THE PROBLEM :: Everything in the listing below needs restating exactly, apart from the pictures.

EXERCISE MATERIALS ::
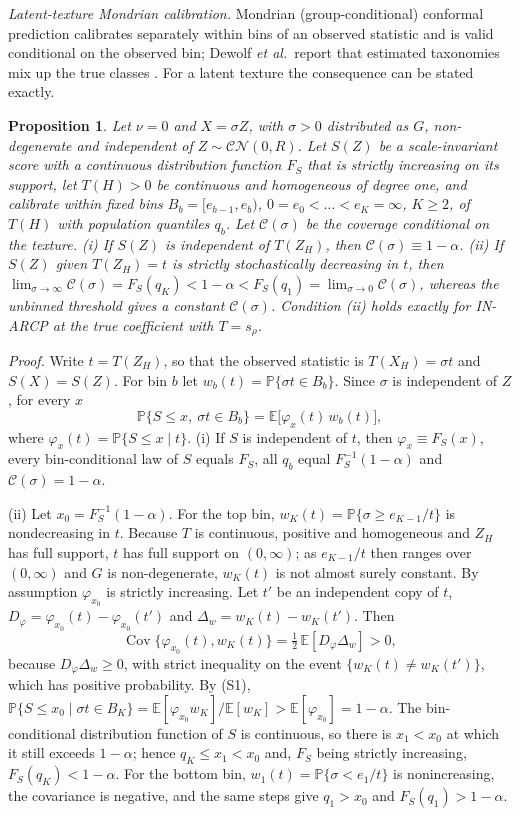 \documentclass[10pt]{article}
\newtheorem{propS}{Proposition}
\begin{document}
\emph{Latent-texture Mondrian calibration.} Mondrian (group-conditional) conformal prediction calibrates separately within bins of an observed statistic and is valid conditional on the observed bin; Dewolf \emph{et al.}\ report that estimated taxonomies mix up the true classes \cite{S-dewolf2025}. For a latent texture the consequence can be stated exactly.
\begin{propS}\label{prop:mondrian}
Let $\nu=0$ and $X=\sigma Z$, with $\sigma>0$ distributed as $G$, non-degenerate and independent of $Z\sim\mathcal{CN}(0,R)$. Let $S(Z)$ be a scale-invariant score with a continuous distribution function $F_S$ that is strictly increasing on its support, let $T(H)>0$ be continuous and homogeneous of degree one, and calibrate within fixed bins $B_b=[e_{b-1},e_b)$, $0=e_0<\dots<e_K=\infty$, $K\ge2$, of $T(H)$ with population quantiles $q_b$. Let $\mathcal C(\sigma)$ be the coverage conditional on the texture.
(i) If $S(Z)$ is independent of $T(Z_H)$, then $\mathcal C(\sigma)\equiv1-\alpha$.
(ii) If $S(Z)$ given $T(Z_H)=t$ is strictly stochastically decreasing in $t$, then $\lim_{\sigma\to\infty}\mathcal C(\sigma)=F_S(q_K)<1-\alpha<F_S(q_1)=\lim_{\sigma\to0}\mathcal C(\sigma)$, whereas the unbinned threshold gives a constant $\mathcal C(\sigma)$. Condition (ii) holds exactly for IN-ARCP at the true coefficient with $T=s_\rho$.
\end{propS}
\emph{Proof.}
Write $t=T(Z_H)$, so that the observed statistic is $T(X_H)=\sigma t$ and $S(X)=S(Z)$. For bin $b$ let $w_b(t)=\mathbb{P}\{\sigma t\in B_b\}$. Since $\sigma$ is independent of $Z$, for every $x$
\begin{equation}
\mathbb{P}\{S\le x,\ \sigma t\in B_b\}=\mathbb E\big[\varphi_x(t)\,w_b(t)\big],
\tag{S1}
\end{equation}
where $\varphi_x(t)=\mathbb{P}\{S\le x\mid t\}$.
(i) If $S$ is independent of $t$, then $\varphi_x\equiv F_S(x)$, every bin-conditional law of $S$ equals $F_S$, all $q_b$ equal $F_S^{-1}(1-\alpha)$ and $\mathcal C(\sigma)=1-\alpha$.

(ii) Let $x_0=F_S^{-1}(1-\alpha)$. For the top bin, $w_K(t)=\mathbb{P}\{\sigma\ge e_{K-1}/t\}$ is nondecreasing in $t$. Because $T$ is continuous, positive and homogeneous and $Z_H$ has full support, $t$ has full support on $(0,\infty)$; as $e_{K-1}/t$ then ranges over $(0,\infty)$ and $G$ is non-degenerate, $w_K(t)$ is not almost surely constant. By assumption $\varphi_{x_0}$ is strictly increasing. Let $t'$ be an independent copy of $t$, $D_\varphi=\varphi_{x_0}(t)-\varphi_{x_0}(t')$ and $\Delta_w=w_K(t)-w_K(t')$. Then
\[
\operatorname{Cov}\{\varphi_{x_0}(t),w_K(t)\}=\tfrac12\,\mathbb E[D_\varphi\Delta_w]>0,
\]
because $D_\varphi\Delta_w\ge0$, with strict inequality on the event $\{w_K(t)\ne w_K(t')\}$, which has positive probability. By (S1),
$\mathbb{P}\{S\le x_0\mid\sigma t\in B_K\}=\mathbb E[\varphi_{x_0}w_K]/\mathbb E[w_K]>\mathbb E[\varphi_{x_0}]=1-\alpha$.
The bin-conditional distribution function of $S$ is continuous, so there is $x_1<x_0$ at which it still exceeds $1-\alpha$; hence $q_K\le x_1<x_0$ and, $F_S$ being strictly increasing, $F_S(q_K)<1-\alpha$. For the bottom bin, $w_1(t)=\mathbb{P}\{\sigma<e_1/t\}$ is nonincreasing, the covariance is negative, and the same steps give $q_1>x_0$ and $F_S(q_1)>1-\alpha$.
\end{document}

SOLUTION TO THIS TASK ::
 \documentclass[10pt]{article}
\newtheorem{propS}{Proposition}
\begin{document}
\emph{Latent-texture Mondrian calibration.} Mondrian (group-conditional) conformal prediction calibrates separately within bins of an observed statistic and is valid conditional on the observed bin; Dewolf \emph{et al.}\ report that estimated taxonomies mix up the true classes \cite{S-dewolf2025}. For a latent texture the consequence can be stated exactly.
\begin{propS}\label{prop:mondrian}
Let $\nu=0$ and $X=\sigma Z$, with $\sigma>0$ distributed as $G$, non-degenerate and independent of $Z\sim\mathcal{CN}(0,R)$. Let $S(Z)$ be a scale-invariant score with a continuous distribution function $F_S$ that is strictly increasing on its support, let $T(H)>0$ be continuous and homogeneous of degree one, and calibrate within fixed bins $B_b=[e_{b-1},e_b)$, $0=e_0<\dots<e_K=\infty$, $K\ge2$, of $T(H)$ with population quantiles $q_b$. Let $\mathcal C(\sigma)$ be the coverage conditional on the texture.
(i) If $S(Z)$ is independent of $T(Z_H)$, then $\mathcal C(\sigma)\equiv1-\alpha$.
(ii) If $S(Z)$ given $T(Z_H)=t$ is strictly stochastically decreasing in $t$, then $\lim_{\sigma\to\infty}\mathcal C(\sigma)=F_S(q_K)<1-\alpha<F_S(q_1)=\lim_{\sigma\to0}\mathcal C(\sigma)$, whereas the unbinned threshold gives a constant $\mathcal C(\sigma)$. Condition (ii) holds exactly for IN-ARCP at the true coefficient with $T=s_\rho$.
\end{propS}
\emph{Proof.}
Write $t=T(Z_H)$, so that the observed statistic is $T(X_H)=\sigma t$ and $S(X)=S(Z)$. For bin $b$ let $w_b(t)=\mathbb{P}\{\sigma t\in B_b\}$. Since $\sigma$ is independent of $Z$, for every $x$
\begin{equation}
\mathbb{P}\{S\le x,\ \sigma t\in B_b\}=\mathbb E\big[\varphi_x(t)\,w_b(t)\big],
\tag{S1}
\end{equation}
where $\varphi_x(t)=\mathbb{P}\{S\le x\mid t\}$.
(i) If $S$ is independent of $t$, then $\varphi_x\equiv F_S(x)$, every bin-conditional law of $S$ equals $F_S$, all $q_b$ equal $F_S^{-1}(1-\alpha)$ and $\mathcal C(\sigma)=1-\alpha$.

(ii) Let $x_0=F_S^{-1}(1-\alpha)$. For the top bin, $w_K(t)=\mathbb{P}\{\sigma\ge e_{K-1}/t\}$ is nondecreasing in $t$. Because $T$ is continuous, positive and homogeneous and $Z_H$ has full support, $t$ has full support on $(0,\infty)$; as $e_{K-1}/t$ then ranges over $(0,\infty)$ and $G$ is non-degenerate, $w_K(t)$ is not almost surely constant. By assumption $\varphi_{x_0}$ is strictly increasing. Let $t'$ be an independent copy of $t$, $D_\varphi=\varphi_{x_0}(t)-\varphi_{x_0}(t')$ and $\Delta_w=w_K(t)-w_K(t')$. Then
\[
\operatorname{Cov}\{\varphi_{x_0}(t),w_K(t)\}=\tfrac12\,\mathbb E[D_\varphi\Delta_w]>0,
\]
because $D_\varphi\Delta_w\ge0$, with strict inequality on the event $\{w_K(t)\ne w_K(t')\}$, which has positive probability. By (S1),
$\mathbb{P}\{S\le x_0\mid\sigma t\in B_K\}=\mathbb E[\varphi_{x_0}w_K]/\mathbb E[w_K]>\mathbb E[\varphi_{x_0}]=1-\alpha$.
The bin-conditional distribution function of $S$ is continuous, so there is $x_1<x_0$ at which it still exceeds $1-\alpha$; hence $q_K\le x_1<x_0$ and, $F_S$ being strictly increasing, $F_S(q_K)<1-\alpha$. For the bottom bin, $w_1(t)=\mathbb{P}\{\sigma<e_1/t\}$ is nonincreasing, the covariance is negative, and the same steps give $q_1>x_0$ and $F_S(q_1)>1-\alpha$.
\end{document}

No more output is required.